-- ENTRIES SUPPLIED follows --

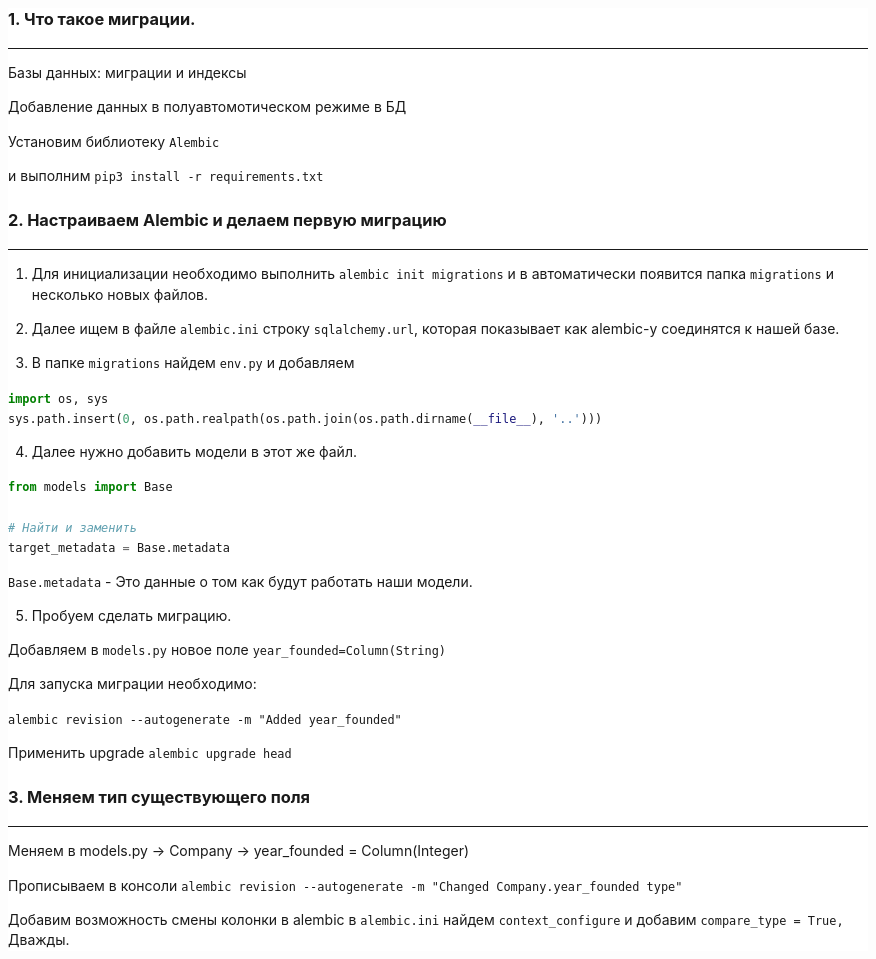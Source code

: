 ### 1. Что такое миграции.
----------------------------------------------------

<p>Базы данных: миграции и индексы</p>

Добавление данных в полуавтомотическом режиме  в БД

Установим библиотеку `Alembic`

и выполним `pip3 install -r requirements.txt`

### 2. Настраиваем Alembic и делаем первую миграцию
----------------------------------------------------


1. Для инициализации необходимо выполнить `alembic init migrations`
и в автоматически появится папка `migrations` и несколько новых файлов.

2. Далее ищем в файле `alembic.ini` строку `sqlalchemy.url`, которая показывает как alembic-у соединятся к нашей базе.

3. В папке `migrations` найдем `env.py`
и добавляем
```python
import os, sys
sys.path.insert(0, os.path.realpath(os.path.join(os.path.dirname(__file__), '..')))
```

4. Далее нужно добавить модели в этот же файл.
```python
from models import Base

# Найти и заменить
target_metadata = Base.metadata
```
`Base.metadata` - Это данные о том как будут работать наши модели.

5. Пробуем сделать миграцию.

Добавляем в `models.py` новое поле `year_founded=Column(String)`

Для запуска миграции необходимо:

`alembic revision --autogenerate -m "Added year_founded"`

Применить upgrade 
`alembic upgrade head`

### 3. Меняем тип существующего поля
--------------------------------------

Меняем в models.py -> Company -> year_founded = Column(Integer)

Прописываем в консоли 
`alembic revision --autogenerate -m "Changed Company.year_founded type"`

Добавим возможность смены колонки в alembic 
в `alembic.ini` найдем `context_configure`  и добавим `compare_type = True,`
Дважды.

-- ENTRIES SUPPLIED concluded --

TASK = The lines from the one holding "и в автоматически" to the final line of the entries, both included, are what should be output, exactly and alone.

EXPECTED OUTPUT =
и в автоматически появится папка `migrations` и несколько новых файлов.

2. Далее ищем в файле `alembic.ini` строку `sqlalchemy.url`, которая показывает как alembic-у соединятся к нашей базе.

3. В папке `migrations` найдем `env.py`
и добавляем
```python
import os, sys
sys.path.insert(0, os.path.realpath(os.path.join(os.path.dirname(__file__), '..')))
```

4. Далее нужно добавить модели в этот же файл.
```python
from models import Base

# Найти и заменить
target_metadata = Base.metadata
```
`Base.metadata` - Это данные о том как будут работать наши модели.

5. Пробуем сделать миграцию.

Добавляем в `models.py` новое поле `year_founded=Column(String)`

Для запуска миграции необходимо:

`alembic revision --autogenerate -m "Added year_founded"`

Применить upgrade 
`alembic upgrade head`

### 3. Меняем тип существующего поля
--------------------------------------

Меняем в models.py -> Company -> year_founded = Column(Integer)

Прописываем в консоли 
`alembic revision --autogenerate -m "Changed Company.year_founded type"`

Добавим возможность смены колонки в alembic 
в `alembic.ini` найдем `context_configure`  и добавим `compare_type = True,`
Дважды.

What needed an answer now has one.